The spacecraft would be able to orbit the moon for up to six months while its crew is on the moon's surface. Astronauts and ground controllers would be able to communicate with the spacecraft and monitor its "vital signs" remotely.

During the Apollo missions, one astronaut stayed in orbit while the lunar lander carrying two astronauts descended to the moon.

"The CEV we plan to build will benefit not so much from a single, technical breakthrough but rather from evolutionary improvements in structural technologies, electronics, avionics, thermal-management systems, software and integrated system-health-management systems over the past 40 years," Nicholson said.

Like Apollo, the space capsule would parachute back to Earth, though on land, rather than into oceans like the Mercury, Gemini and Apollo capsules.

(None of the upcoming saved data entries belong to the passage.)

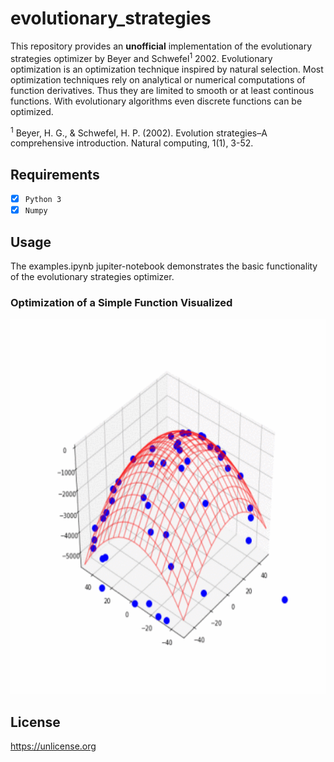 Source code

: # evolutionary_strategies
This repository provides an <b>unofficial</b> implementation of the evolutionary strategies optimizer by Beyer and Schwefel<sup>1</sup> 2002.
Evolutionary optimization is an optimization technique inspired by natural selection.
Most optimization techniques rely on analytical or numerical computations of function derivatives. Thus they are limited to smooth or at least continous functions. With evolutionary algorithms even discrete functions can be optimized.

<sup>1</sup> Beyer, H. G., & Schwefel, H. P. (2002). Evolution strategies–A comprehensive introduction. Natural computing, 1(1), 3-52.
## Requirements
- [x] `Python 3`
- [x] `Numpy`

## Usage
The examples.ipynb jupiter-notebook demonstrates the basic functionality of the evolutionary strategies optimizer.

### Optimization of a Simple Function Visualized
<p align="center">
<img src="https://github.com/janek-gross/evolutionary_strategies/blob/master/evolutionary_optimization.gif?raw=true" width="600" height="600" />
</p>

## License
https://unlicense.org
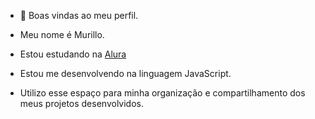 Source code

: - 👋 Boas vindas ao meu perfil.
  
- Meu nome é Murillo.
- Estou estudando na [Alura](https://www.Alura.com.br)
- Estou me desenvolvendo na linguagem JavaScript.
- Utilizo esse espaço para minha organização e compartilhamento dos meus projetos desenvolvidos.

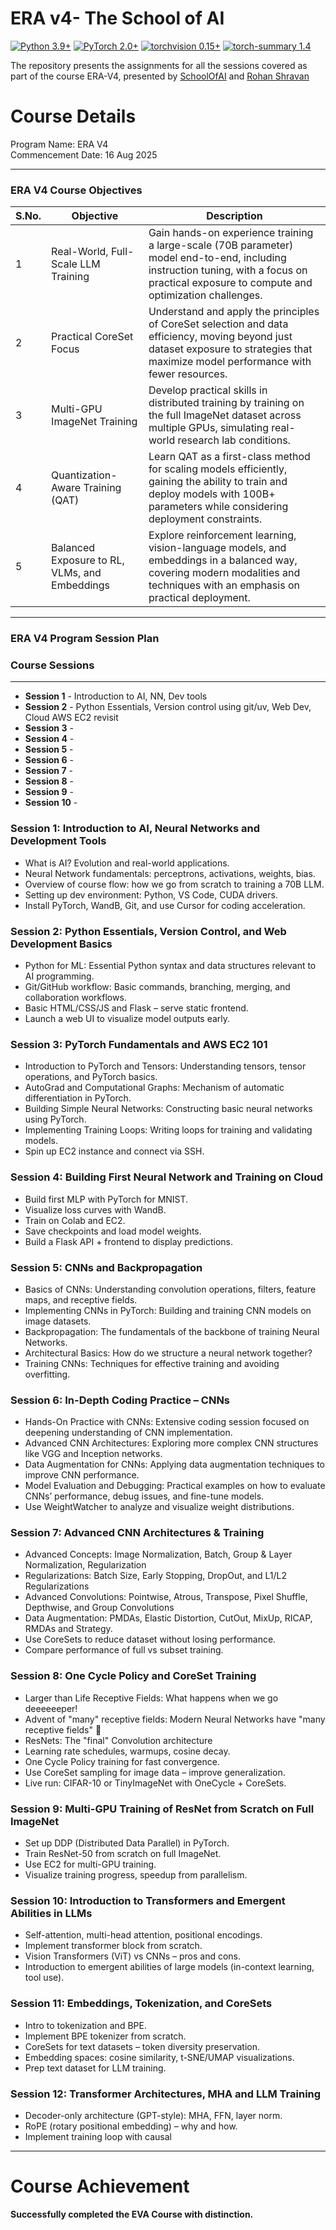 # ERA v4- The School of AI  <br />

[![Python 3.9+](https://img.shields.io/badge/python-3.9+-blue.svg)](https://www.python.org/downloads/release/python-397/) [![PyTorch 2.0+](https://img.shields.io/badge/PyTorch-2.0+-green.svg)](https://pytorch.org/) [![torchvision 0.15+](https://img.shields.io/badge/torchvision-0.15+-blue.svg)](https://pypi.org/project/torchvision/) [![torch-summary 1.4](https://img.shields.io/badge/torchsummary-1.4+-green.svg)](https://pypi.org/project/torch-summary/)


The repository presents the assignments for all the sessions covered as part of the course ERA-V4, presented by [SchoolOfAI](https://theschoolof.ai/) and [Rohan Shravan](https://www.linkedin.com/in/rohanshravan/)

# **Course Details**

Program Name: ERA V4 <br />
Commencement Date: 16 Aug 2025 <br />
<hr/>

### ERA V4 Course Objectives

| S.No. | Objective | Description |
|-------|-----------|-------------|
| 1 | Real-World, Full-Scale LLM Training | Gain hands-on experience training a large-scale (70B parameter) model end-to-end, including instruction tuning, with a focus on practical exposure to compute and optimization challenges. |
| 2 | Practical CoreSet Focus | Understand and apply the principles of CoreSet selection and data efficiency, moving beyond just dataset exposure to strategies that maximize model performance with fewer resources. |
| 3 | Multi-GPU ImageNet Training | Develop practical skills in distributed training by training on the full ImageNet dataset across multiple GPUs, simulating real-world research lab conditions. |
| 4 | Quantization-Aware Training (QAT) | Learn QAT as a first-class method for scaling models efficiently, gaining the ability to train and deploy models with 100B+ parameters while considering deployment constraints. |
| 5 | Balanced Exposure to RL, VLMs, and Embeddings | Explore reinforcement learning, vision-language models, and embeddings in a balanced way, covering modern modalities and techniques with an emphasis on practical deployment. |

---

### ERA V4 Program Session Plan

### **Course Sessions**
<hr/>

- **Session 1** - Introduction to AI, NN, Dev tools
- **Session 2** - Python Essentials, Version control using git/uv, Web Dev, Cloud AWS EC2 revisit
- **Session 3** -
- **Session 4** -
- **Session 5** - 
- **Session 6** - 
- **Session 7** - 
- **Session 8** - 
- **Session 9** - 
- **Session 10** -




### Session 1: Introduction to AI, Neural Networks and Development Tools
- What is AI? Evolution and real-world applications.  
- Neural Network fundamentals: perceptrons, activations, weights, bias.  
- Overview of course flow: how we go from scratch to training a 70B LLM.  
- Setting up dev environment: Python, VS Code, CUDA drivers.  
- Install PyTorch, WandB, Git, and use Cursor for coding acceleration.  

### Session 2: Python Essentials, Version Control, and Web Development Basics
- Python for ML: Essential Python syntax and data structures relevant to AI programming.  
- Git/GitHub workflow: Basic commands, branching, merging, and collaboration workflows.  
- Basic HTML/CSS/JS and Flask – serve static frontend.  
- Launch a web UI to visualize model outputs early.  

### Session 3: PyTorch Fundamentals and AWS EC2 101
- Introduction to PyTorch and Tensors: Understanding tensors, tensor operations, and PyTorch basics.  
- AutoGrad and Computational Graphs: Mechanism of automatic differentiation in PyTorch.  
- Building Simple Neural Networks: Constructing basic neural networks using PyTorch.  
- Implementing Training Loops: Writing loops for training and validating models.  
- Spin up EC2 instance and connect via SSH.  

### Session 4: Building First Neural Network and Training on Cloud
- Build first MLP with PyTorch for MNIST.  
- Visualize loss curves with WandB.  
- Train on Colab and EC2.  
- Save checkpoints and load model weights.  
- Build a Flask API + frontend to display predictions.  

### Session 5: CNNs and Backpropagation
- Basics of CNNs: Understanding convolution operations, filters, feature maps, and receptive fields.  
- Implementing CNNs in PyTorch: Building and training CNN models on image datasets.  
- Backpropagation: The fundamentals of the backbone of training Neural Networks.  
- Architectural Basics: How do we structure a neural network together?  
- Training CNNs: Techniques for effective training and avoiding overfitting.  

### Session 6: In-Depth Coding Practice – CNNs
- Hands-On Practice with CNNs: Extensive coding session focused on deepening understanding of CNN implementation.  
- Advanced CNN Architectures: Exploring more complex CNN structures like VGG and Inception networks.  
- Data Augmentation for CNNs: Applying data augmentation techniques to improve CNN performance.  
- Model Evaluation and Debugging: Practical examples on how to evaluate CNNs’ performance, debug issues, and fine-tune models.  
- Use WeightWatcher to analyze and visualize weight distributions.  

### Session 7: Advanced CNN Architectures & Training
- Advanced Concepts: Image Normalization, Batch, Group & Layer Normalization, Regularization  
- Regularizations: Batch Size, Early Stopping, DropOut, and L1/L2 Regularizations  
- Advanced Convolutions: Pointwise, Atrous, Transpose, Pixel Shuffle, Depthwise, and Group Convolutions  
- Data Augmentation: PMDAs, Elastic Distortion, CutOut, MixUp, RICAP, RMDAs and Strategy.  
- Use CoreSets to reduce dataset without losing performance.  
- Compare performance of full vs subset training.  

### Session 8: One Cycle Policy and CoreSet Training
- Larger than Life Receptive Fields: What happens when we go deeeeeeper!  
- Advent of "many" receptive fields: Modern Neural Networks have "many receptive fields" 🤔  
- ResNets: The "final" Convolution architecture  
- Learning rate schedules, warmups, cosine decay.  
- One Cycle Policy training for fast convergence.  
- Use CoreSet sampling for image data – improve generalization.  
- Live run: CIFAR-10 or TinyImageNet with OneCycle + CoreSets.  

### Session 9: Multi-GPU Training of ResNet from Scratch on Full ImageNet
- Set up DDP (Distributed Data Parallel) in PyTorch.  
- Train ResNet-50 from scratch on full ImageNet.  
- Use EC2 for multi-GPU training.  
- Visualize training progress, speedup from parallelism.  

### Session 10: Introduction to Transformers and Emergent Abilities in LLMs
- Self-attention, multi-head attention, positional encodings.  
- Implement transformer block from scratch.  
- Vision Transformers (ViT) vs CNNs – pros and cons.  
- Introduction to emergent abilities of large models (in-context learning, tool use).  

### Session 11: Embeddings, Tokenization, and CoreSets
- Intro to tokenization and BPE.  
- Implement BPE tokenizer from scratch.  
- CoreSets for text datasets – token diversity preservation.  
- Embedding spaces: cosine similarity, t-SNE/UMAP visualizations.  
- Prep text dataset for LLM training.  

### Session 12: Transformer Architectures, MHA and LLM Training
- Decoder-only architecture (GPT-style): MHA, FFN, layer norm.  
- RoPE (rotary positional embedding) – why and how.  
- Implement training loop with causal



---

# **Course Achievement**
**Successfully completed the EVA Course with distinction.**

In its conceptual video on the program, NASA depicts a landing at Edwards Air Force Base.

How the capsule would make that soft landing is yet to be determined. It could be with the use of airbags or with rockets. The Soviet Union, and now Russia, parachutes its capsules on land.

Initial work for the competition is being conducted in El Segundo. It is too early to state where work would be done if the team is successful in winning the contract, said Northrop Grumman spokesman Brooks McKinney.

Both Northrop Grumman and Boeing have operations at Air Force Plant 42 in Palmdale.

At the urging of George and Sharon Runner, the Antelope Valley's husband-and-wife state legislators, Gov. Arnold Schwarzenegger has ordered the creation of a high-level team to look for ways to lure work on the program to California.

The Runners envision the team working to clear away bureaucratic hurdles, actively promote California's advantages to aerospace companies, and evaluate whether specific policy changes are necessary. The Runners believe that Air Force Plant 42, where the nation's space shuttle fleet was built, could handle work on the crew exploration vehicle.